Por Patrícia Dantas
Hilda Hilst é uma transgressão necessária, um soco no estômago, daqueles que nos obriga parar a leitura e respirar ofegante, porque nossa santíssima dignidade já se perdeu ou foi parar em algum lugar mais sórdido que escondemos dos nossos hábitos. E, tendo Hilst nas mãos, também é a certeza que teremos alguma coisa desfigurada e pedindo clemência dentro da gente – porque se queimou com a brasa de sua própria pele e já foi engolido por um riso tolo e nostálgico que jamais compreendeu a necessidade de se pertencer, ter a si mesmo revelado entre mãos corajosas e dentes famintos. Hilst faz você comer a si e dentro de si num ato de gratidão e contentamento pela vida. Tudo é dentro e vem de dentro. E Deus, pai tão misterioso e observador contumaz dos nossos atos acha graça de tudo e nos olha com uma bondade estampada na cara.
É do paradoxo pessoa-humano-pessoa que vem essa sensação de esvaziamento para se chegar a algum lugar que faça tão bem ao processo interior da criação; é não morrer de tédio, mas asfixiar-se por dentro, de excesso de vida. É desse poder que tomamos das mãos de Hilst – o “divino ato criador” – esse arregaçar de mangas para exteriorizar o concreto de energias que se lança ao mundo e que se necessita de uma linguagem mais intensa e nua galgando cada fio limítrofe das nossas palavras.
Ela nos faz ver – e vemos sem mais transgredir a brutalidade cega e perspicaz como tomamos proporções desconexas e insanas, porque esse mesmo poder é também do extravio de algo que deixamos inerte por um tempo dentro da gente, é o que faz sentido na esfera do existir e não-existir. É o que somos em tempos cruzados. Não é questão de intimidade, mas de um tato revelador de corpos ausentes.

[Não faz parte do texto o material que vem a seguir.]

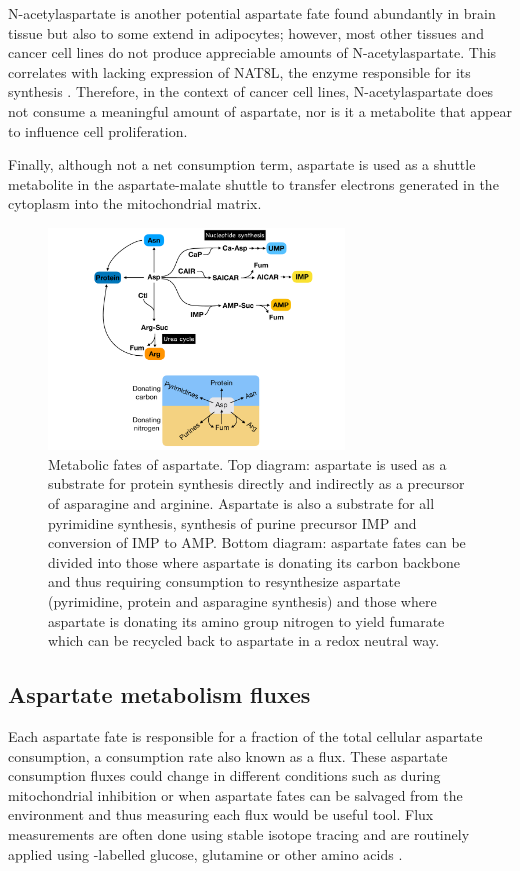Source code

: N-acetylaspartate is another potential aspartate fate found abundantly in brain tissue but also to some extend in adipocytes; however, most other tissues and cancer cell lines do not produce appreciable amounts of N-acetylaspartate.
This correlates with lacking expression of NAT8L, the enzyme responsible for its synthesis \cite{Alkan2020-td}.
Therefore, in the context of cancer cell lines, N-acetylaspartate does not consume a meaningful amount of aspartate, nor is it a metabolite that appear to influence cell proliferation.

Finally, although not a net consumption term, aspartate is used as a shuttle metabolite in the aspartate-malate shuttle to transfer electrons generated in the cytoplasm into the mitochondrial matrix.

\begin{figure}
    \centering
    \includegraphics[width=0.70\textwidth]{figures/chap1/asp_fates.pdf}
    \caption[Metabolic fates of aspartate.]{
    Metabolic fates of aspartate.
    Top diagram: aspartate is used as a substrate for protein synthesis directly and indirectly as a precursor of asparagine and arginine.
    Aspartate is also a substrate for all pyrimidine synthesis, synthesis of purine precursor IMP and conversion of IMP to AMP.
    Bottom diagram: aspartate fates can be divided into those where aspartate is donating its carbon backbone and thus requiring \NAD{} consumption to resynthesize aspartate (pyrimidine, protein and asparagine synthesis) and those where aspartate is donating its amino group nitrogen to yield fumarate which can be recycled back to aspartate in a redox neutral way.
    }
    \label{fig:ch1:asp_fates}
\end{figure}




\subsection{Aspartate metabolism fluxes}
Each aspartate fate is responsible for a fraction of the total cellular aspartate consumption, a consumption rate also known as a flux.
These aspartate consumption fluxes could change in different conditions such as during mitochondrial inhibition or when aspartate fates can be salvaged from the environment and thus measuring each flux would be useful tool.
Flux measurements are often done using stable isotope tracing and are routinely applied using \hCi{}-labelled glucose, glutamine or other amino acids \cite{Yuan2008-eu, Park2016-ap, Jang2018-ey, Bartman2021-ey}.

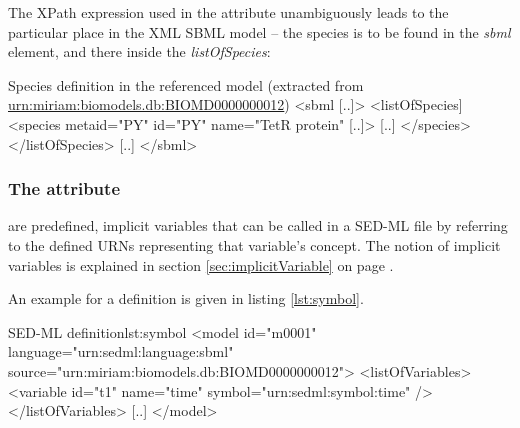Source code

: The XPath expression used in the  attribute unambiguously leads to the particular place in the XML SBML model -- the species is to be found in the \emph{sbml} element, and there inside the \emph{listOfSpecies}:
%
\begin{myXmlLst}{Species definition in the referenced model (extracted from \url{urn:miriam:biomodels.db:BIOMD0000000012})}{}
<sbml [..]>
 <listOfSpecies]
  <species metaid="PY" id="PY" name="TetR protein" [..]>
   [..]
  </species>
 </listOfSpecies>
 [..]
</sbml>
\end{myXmlLst}
%

\subsubsection{The  attribute}
\label{sec:symbol}

 are predefined, implicit variables that can be called in a SED-ML file by referring to the defined URNs representing that variable's concept. The notion of implicit variables is explained in section \ref{sec:implicitVariable} on page .

An example for a  definition is given in listing \ref{lst:symbol}.
%
\begin{myXmlLst}{SED-ML  definition}{lst:symbol}
<model id="m0001" language="urn:sedml:language:sbml" source="urn:miriam:biomodels.db:BIOMD0000000012">
 <listOfVariables>
  <variable id="t1" name="time" symbol="urn:sedml:symbol:time" />
 </listOfVariables>
 [..]
</model>
\end{myXmlLst}
%



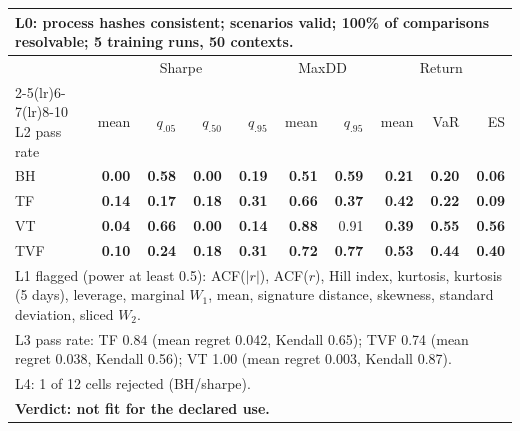 \begin{tabular}{lrrrrrrrrr}
\toprule
\multicolumn{10}{p{13.5cm}}{L0: process hashes consistent; scenarios valid; 100\% of comparisons resolvable; 5 training runs, 50 contexts.} \\
\midrule
 & \multicolumn{4}{c}{Sharpe} & \multicolumn{2}{c}{MaxDD} & \multicolumn{3}{c}{Return} \\
\cmidrule(lr){2-5}\cmidrule(lr){6-7}\cmidrule(lr){8-10}
L2 pass rate & mean & $q_{.05}$ & $q_{.50}$ & $q_{.95}$ & mean & $q_{.95}$ & mean & VaR & ES \\
\midrule
BH & \textbf{0.00} & \textbf{0.58} & \textbf{0.00} & \textbf{0.19} & \textbf{0.51} & \textbf{0.59} & \textbf{0.21} & \textbf{0.20} & \textbf{0.06} \\
TF & \textbf{0.14} & \textbf{0.17} & \textbf{0.18} & \textbf{0.31} & \textbf{0.66} & \textbf{0.37} & \textbf{0.42} & \textbf{0.22} & \textbf{0.09} \\
VT & \textbf{0.04} & \textbf{0.66} & \textbf{0.00} & \textbf{0.14} & \textbf{0.88} & 0.91 & \textbf{0.39} & \textbf{0.55} & \textbf{0.56} \\
TVF & \textbf{0.10} & \textbf{0.24} & \textbf{0.18} & \textbf{0.31} & \textbf{0.72} & \textbf{0.77} & \textbf{0.53} & \textbf{0.44} & \textbf{0.40} \\
\midrule
\multicolumn{10}{p{13.5cm}}{L1 flagged (power at least 0.5): ACF($|r|$), ACF($r$), Hill index, kurtosis, kurtosis (5 days), leverage, marginal $W_1$, mean, signature distance, skewness, standard deviation, sliced $W_2$.} \\
\multicolumn{10}{p{13.5cm}}{L3 pass rate: TF 0.84 (mean regret 0.042, Kendall 0.65); TVF 0.74 (mean regret 0.038, Kendall 0.56); VT 1.00 (mean regret 0.003, Kendall 0.87).} \\
\multicolumn{10}{p{13.5cm}}{L4: 1 of 12 cells rejected (BH/sharpe).} \\
\multicolumn{10}{p{13.5cm}}{\textbf{Verdict: not fit for the declared use.}} \\
\bottomrule
\end{tabular}
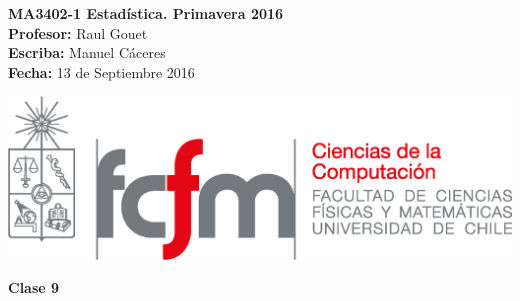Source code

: \documentclass[10pt]{article}
\theoremstyle{plain}
\theoremstyle{definition}
\newcommand{\catnum}{9} %
\newcommand{\fecha}{13 de Septiembre 2016 }
\begin{document}
\vspace*{-1.2 cm}
\begin{minipage}{0.6\textwidth}
\begin{flushleft}
\hspace*{-0.5cm}\textbf{MA3402-1 Estadística. Primavera 2016}\\
\hspace*{-0.5cm}\textbf{Profesor:} Raul Gouet\\
\hspace*{-0.5cm}\textbf{Escriba:} Manuel Cáceres\\
\hspace*{-0.5cm}\textbf{Fecha:} \fecha
\end{flushleft}
\end{minipage}
\begin{minipage}{0.36\textwidth}
\begin{flushright}
\includegraphics[scale=0.3]{imagenes/fcfm_dcc}
\end{flushright}
\end{minipage}
\bigskip

\begin{center}
\LARGE\textbf{Clase \catnum}
\end{center}
\end{document}
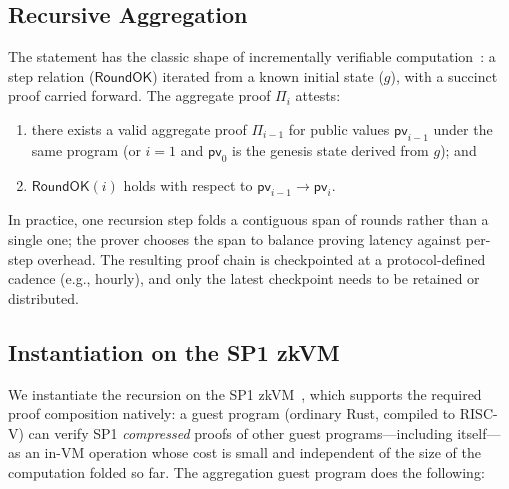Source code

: \documentclass[twocolumn]{article}
\begin{document}
\subsection{Recursive Aggregation}

The statement has the classic shape of incrementally verifiable computation~\cite{valiant2008ivc}: a step relation ($\mathsf{RoundOK}$) iterated from a known initial state ($g$), with a succinct proof carried forward. The aggregate proof $\Pi_i$ attests:
\begin{enumerate}[nosep]
  \item there exists a valid aggregate proof $\Pi_{i-1}$ for public values $\mathsf{pv}_{i-1}$ under the same program (or $i = 1$ and $\mathsf{pv}_0$ is the genesis state derived from $g$); and
  \item $\mathsf{RoundOK}(i)$ holds with respect to $\mathsf{pv}_{i-1} \to \mathsf{pv}_i$.
\end{enumerate}
In practice, one recursion step folds a contiguous span of rounds rather than a single one; the prover chooses the span to balance proving latency against per-step overhead. The resulting proof chain is checkpointed at a protocol-defined cadence (e.g., hourly), and only the latest checkpoint needs to be retained or distributed.

\subsection{Instantiation on the SP1 zkVM}
\label{sec:sp1-instantiation}

We instantiate the recursion on the SP1 zkVM~\cite{sp1}, which supports the required proof composition natively: a guest program (ordinary Rust, compiled to RISC-V) can verify SP1 \emph{compressed} proofs of other guest programs---including itself---as an in-VM operation whose cost is small and independent of the size of the computation folded so far. The aggregation guest program does the following:
\end{document}
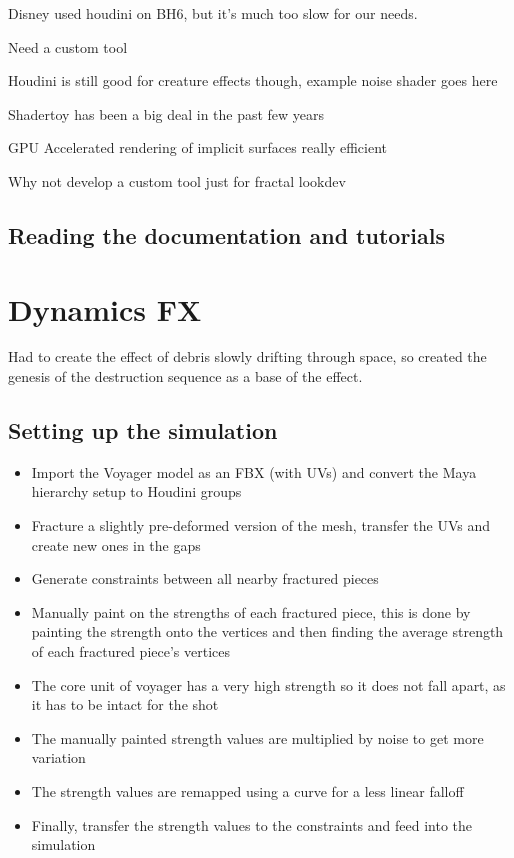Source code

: \documentclass[11pt,a4paper,final,notitlepage]{report}
\begin{document}
Disney used houdini on BH6, but it's much too slow for our needs.

Need a custom tool

Houdini is still good for creature effects though, example noise shader goes here

Shadertoy has been a big deal in the past few years

GPU Accelerated rendering of implicit surfaces really efficient

Why not develop a custom tool just for fractal lookdev

\section{Reading the documentation and tutorials}











\chapter{Dynamics FX}

Had to create the effect of debris slowly drifting through space, so created the genesis of the destruction sequence as a base of the effect.

\section{Setting up the simulation}
\begin{itemize}
	\item Import the Voyager model as an FBX (with UVs) and convert the Maya hierarchy setup to Houdini groups
	\item Fracture a slightly pre-deformed version of the mesh, transfer the UVs and create new ones in the gaps
	\item Generate constraints between all nearby fractured pieces
	\item Manually paint on the strengths of each fractured piece, this is done by painting the strength onto the vertices and then finding the average strength of each fractured piece's vertices
	\item The core unit of voyager has a very high strength so it does not fall apart, as it has to be intact for the shot
	\item The manually painted strength values are multiplied by noise to get more variation
	\item The strength values are remapped using a curve for a less linear falloff
	\item Finally, transfer the strength values to the constraints and feed into the simulation
\end{itemize}
\end{document}
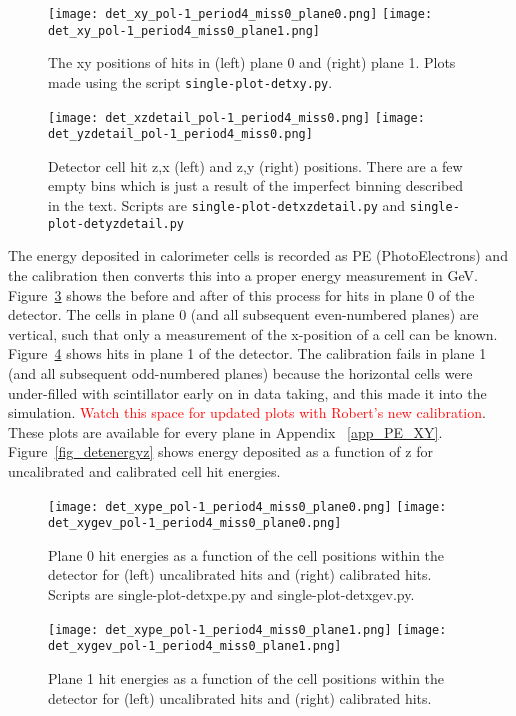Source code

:  \begin{figure}	   
 \centering
        	\texttt{[image: det\_xy\_pol-1\_period4\_miss0\_plane0.png]}
	\texttt{[image: det\_xy\_pol-1\_period4\_miss0\_plane1.png]}
		 \caption{The xy positions of hits in (left) plane 0 and (right) plane 1. Plots made using the script \texttt{single-plot-detxy.py}.}	
   \label{fig_dethit_plane01}
  \end{figure}

 \begin{figure}	   
 \centering
  \texttt{[image: det\_xzdetail\_pol-1\_period4\_miss0.png]}
   \texttt{[image: det\_yzdetail\_pol-1\_period4\_miss0.png]}
  \caption{Detector cell hit z,x (left) and z,y (right) positions. There are a few empty bins which is just a result of the imperfect binning described in the text.
  Scripts are \texttt{single-plot-detxzdetail.py} and \texttt{single-plot-detyzdetail.py}  }			
   \label{fig_detxz}
  \end{figure}
  
  

\noindent
The energy deposited in calorimeter cells is recorded as PE (PhotoElectrons) and the calibration then converts this into a proper energy measurement in GeV. Figure~\ref{fig_calibhits0} shows the before and after of this process for hits in plane 0 of the detector. The cells in plane 0 (and all subsequent even-numbered planes) are vertical, such that only a measurement of the x-position of a cell can be known. Figure~\ref{fig_calibhits1} shows hits in plane 1 of the detector.  The calibration fails in plane 1 (and all subsequent odd-numbered planes) because the horizontal cells were under-filled with scintillator early on in data taking, and this made it into the simulation. \textcolor{red}{Watch this space for updated plots with Robert's new calibration}.  These plots are available for every plane in Appendix ~\ref{app_PE_XY}.  Figure~\ref{fig_detenergyz} shows energy deposited as a function of z for uncalibrated and calibrated cell hit energies. 


 \begin{figure}	   
 \centering
  \texttt{[image: det\_xype\_pol-1\_period4\_miss0\_plane0.png]}
   \texttt{[image: det\_xygev\_pol-1\_period4\_miss0\_plane0.png]}
  \caption{Plane 0 hit energies as a function of the cell positions within the detector for (left) uncalibrated hits and (right) calibrated hits. Scripts are single-plot-detxpe.py and single-plot-detxgev.py.}			
   \label{fig_calibhits0}
  \end{figure}
%
%  
% 
% 
  \begin{figure}	   
 \centering
  \texttt{[image: det\_xype\_pol-1\_period4\_miss0\_plane1.png]}
   \texttt{[image: det\_xygev\_pol-1\_period4\_miss0\_plane1.png]}
  \caption{Plane 1 hit energies as a function of the cell positions within the detector for (left) uncalibrated hits and (right) calibrated hits.}			
   \label{fig_calibhits1}
  \end{figure}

Existe uma coisa da qual não podemos fugir: o amor e o temor pelos nossos personagens. Não posso deixar de questionar com a minha profunda desaprovação de mim quando olho o outro (é que me vejo muito mais nos personagens que me falam, e não no real palpável que me açoita). Como posso não depender deles, se assim vivo e morro dentro de todos eles? Apossam-se de mim e me transmitem como gostariam de ser na pequena e elástica realidade que deles se desprende. A história de cada um segue as curvas e o contexto de roteiros muito particulares. Gesticulam e atuam com devoção e compaixão pelo substrato do humano.
O que fazer com alguém que nem sabemos ao certo se existe, se não se declara, se não fala, nem se define, não apresenta virtudes ou defeitos, que apenas se deixa existir livremente, de fomes, tormentos e algumas insaciedades? Eu nunca soube o que fazer deles, nem de mim. Também vou me descobrindo aos poucos – como eles que se deixam levar pelas suas chamas ardentes de curiosidade pelo estranho.
Do meu medo passando pelo eco do estranhamento e solidão encontro o familiar que me adapta ao mundo e remove toda a sensação de que algo é revelado somente em pleno contato. A revelação às vezes só precisa que fiquemos um pouco sozinhos e conectados com nosso estado de graça.